Cell Four: Visualisations are now implemented to help understand patterns and distributions within vader_processed_data. A variety of visualisations were chose to make the data more explainable. Line plot: Shows the change in compound sentiment allowing for indications of trends or spikes. Count plot: Displays the frequency for each sentiment label displaying which sentiments are dominant. Bar plot: compares the average negative, neutral and positive scores across the sentiment labels to show relative strength. Pie chart: Illustrates the overall proportion of each sentiment category. matplotlib gave the most flexible plotting framework for creating and saving these plots. seaborn was used to improve the aesthetics of the plots for easier understanding. The plots are then saved within the output folder within a folder called prototype_outputs as .pngs labelled according to their diagram.


In [None]:
import os

output_path = "../output/prototype_outputs/sentiment_analysis.csv"

output_dir = os.path.dirname(output_path)
if output_dir and not os.path.exists(output_dir):
    os.makedirs(output_dir, exist_ok=True)

to_save = vader_processed_data.copy()
to_save.to_csv(output_path, index=False, encoding="utf-8")

print(f"\n File successfully saved to: {os.path.abspath(output_path)}")
print(f"Total rows saved: {len(to_save)}")
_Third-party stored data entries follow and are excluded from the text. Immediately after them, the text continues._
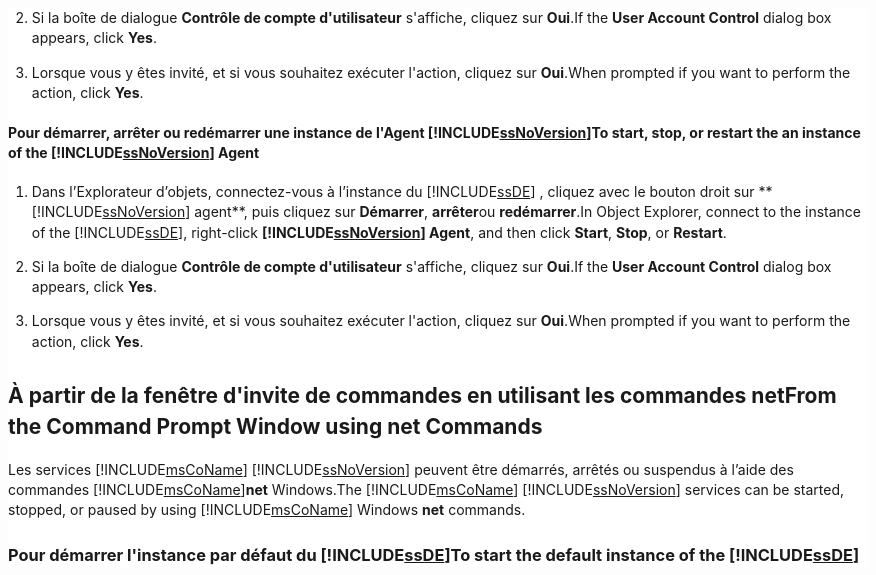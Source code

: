 2.  <span data-ttu-id="b9966-176">Si la boîte de dialogue **Contrôle de compte d'utilisateur** s'affiche, cliquez sur **Oui**.</span><span class="sxs-lookup"><span data-stu-id="b9966-176">If the **User Account Control** dialog box appears, click **Yes**.</span></span>  
  
3.  <span data-ttu-id="b9966-177">Lorsque vous y êtes invité, et si vous souhaitez exécuter l'action, cliquez sur **Oui**.</span><span class="sxs-lookup"><span data-stu-id="b9966-177">When prompted if you want to perform the action, click **Yes**.</span></span>  
  
#### <a name="to-start-stop-or-restart-the-an-instance-of-the-ssnoversion-agent"></a><span data-ttu-id="b9966-178">Pour démarrer, arrêter ou redémarrer une instance de l'Agent [!INCLUDE[ssNoVersion](../../includes/ssnoversion-md.md)]</span><span class="sxs-lookup"><span data-stu-id="b9966-178">To start, stop, or restart the an instance of the [!INCLUDE[ssNoVersion](../../includes/ssnoversion-md.md)] Agent</span></span>  
  
1.  <span data-ttu-id="b9966-179">Dans l’Explorateur d’objets, connectez-vous à l’instance du [!INCLUDE[ssDE](../../includes/ssde-md.md)] , cliquez avec le bouton droit sur \*\* [!INCLUDE[ssNoVersion](../../includes/ssnoversion-md.md)] agent\*\*, puis cliquez sur **Démarrer**, **arrêter**ou **redémarrer**.</span><span class="sxs-lookup"><span data-stu-id="b9966-179">In Object Explorer, connect to the instance of the [!INCLUDE[ssDE](../../includes/ssde-md.md)], right-click **[!INCLUDE[ssNoVersion](../../includes/ssnoversion-md.md)] Agent**, and then click **Start**, **Stop**, or **Restart**.</span></span>  
  
2.  <span data-ttu-id="b9966-180">Si la boîte de dialogue **Contrôle de compte d'utilisateur** s'affiche, cliquez sur **Oui**.</span><span class="sxs-lookup"><span data-stu-id="b9966-180">If the **User Account Control** dialog box appears, click **Yes**.</span></span>  
  
3.  <span data-ttu-id="b9966-181">Lorsque vous y êtes invité, et si vous souhaitez exécuter l'action, cliquez sur **Oui**.</span><span class="sxs-lookup"><span data-stu-id="b9966-181">When prompted if you want to perform the action, click **Yes**.</span></span>  
  
##  <a name="from-the-command-prompt-window-using-net-commands"></a><a name="CommandPrompt"></a> <span data-ttu-id="b9966-182">À partir de la fenêtre d'invite de commandes en utilisant les commandes net</span><span class="sxs-lookup"><span data-stu-id="b9966-182">From the Command Prompt Window using net Commands</span></span>  
 <span data-ttu-id="b9966-183">Les services [!INCLUDE[msCoName](../../includes/msconame-md.md)] [!INCLUDE[ssNoVersion](../../includes/ssnoversion-md.md)] peuvent être démarrés, arrêtés ou suspendus à l’aide des commandes [!INCLUDE[msCoName](../../includes/msconame-md.md)]**net** Windows.</span><span class="sxs-lookup"><span data-stu-id="b9966-183">The [!INCLUDE[msCoName](../../includes/msconame-md.md)] [!INCLUDE[ssNoVersion](../../includes/ssnoversion-md.md)] services can be started, stopped, or paused by using [!INCLUDE[msCoName](../../includes/msconame-md.md)] Windows **net** commands.</span></span>  
  
###  <a name="to-start-the-default-instance-of-the-ssde"></a><a name="dbDefault"></a> <span data-ttu-id="b9966-184">Pour démarrer l'instance par défaut du [!INCLUDE[ssDE](../../includes/ssde-md.md)]</span><span class="sxs-lookup"><span data-stu-id="b9966-184">To start the default instance of the [!INCLUDE[ssDE](../../includes/ssde-md.md)]</span></span>  
  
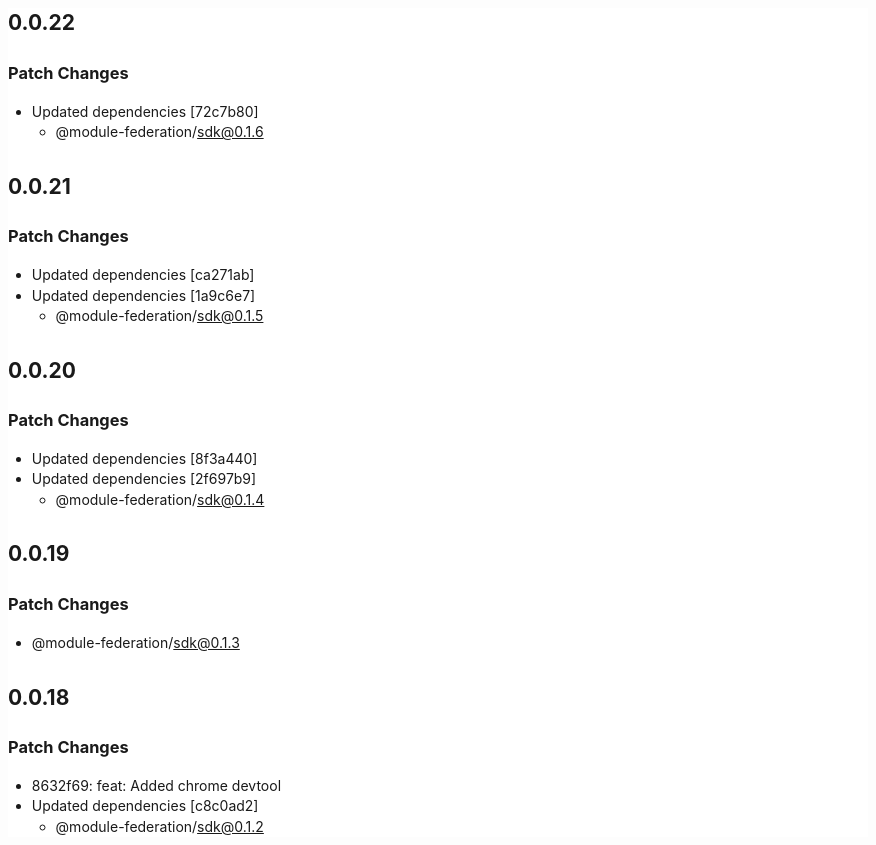 ## 0.0.22

### Patch Changes

- Updated dependencies [72c7b80]
  - @module-federation/sdk@0.1.6

## 0.0.21

### Patch Changes

- Updated dependencies [ca271ab]
- Updated dependencies [1a9c6e7]
  - @module-federation/sdk@0.1.5

## 0.0.20

### Patch Changes

- Updated dependencies [8f3a440]
- Updated dependencies [2f697b9]
  - @module-federation/sdk@0.1.4

## 0.0.19

### Patch Changes

- @module-federation/sdk@0.1.3

## 0.0.18

### Patch Changes

- 8632f69: feat: Added chrome devtool
- Updated dependencies [c8c0ad2]
  - @module-federation/sdk@0.1.2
Cell Five: Saves the processed sentiment data into a CSV file in the prototypes_outputs folder alongside the visualisations. pandas helps efficiently export the DataFrame whilst preserving the columns including the original text, preprocessed text, sentiment scores and sentiment labels. os ensures that the output directory is correct before saving to prevent any potential errors. This cell guarantees that the analysis results are stored persistently for future reference.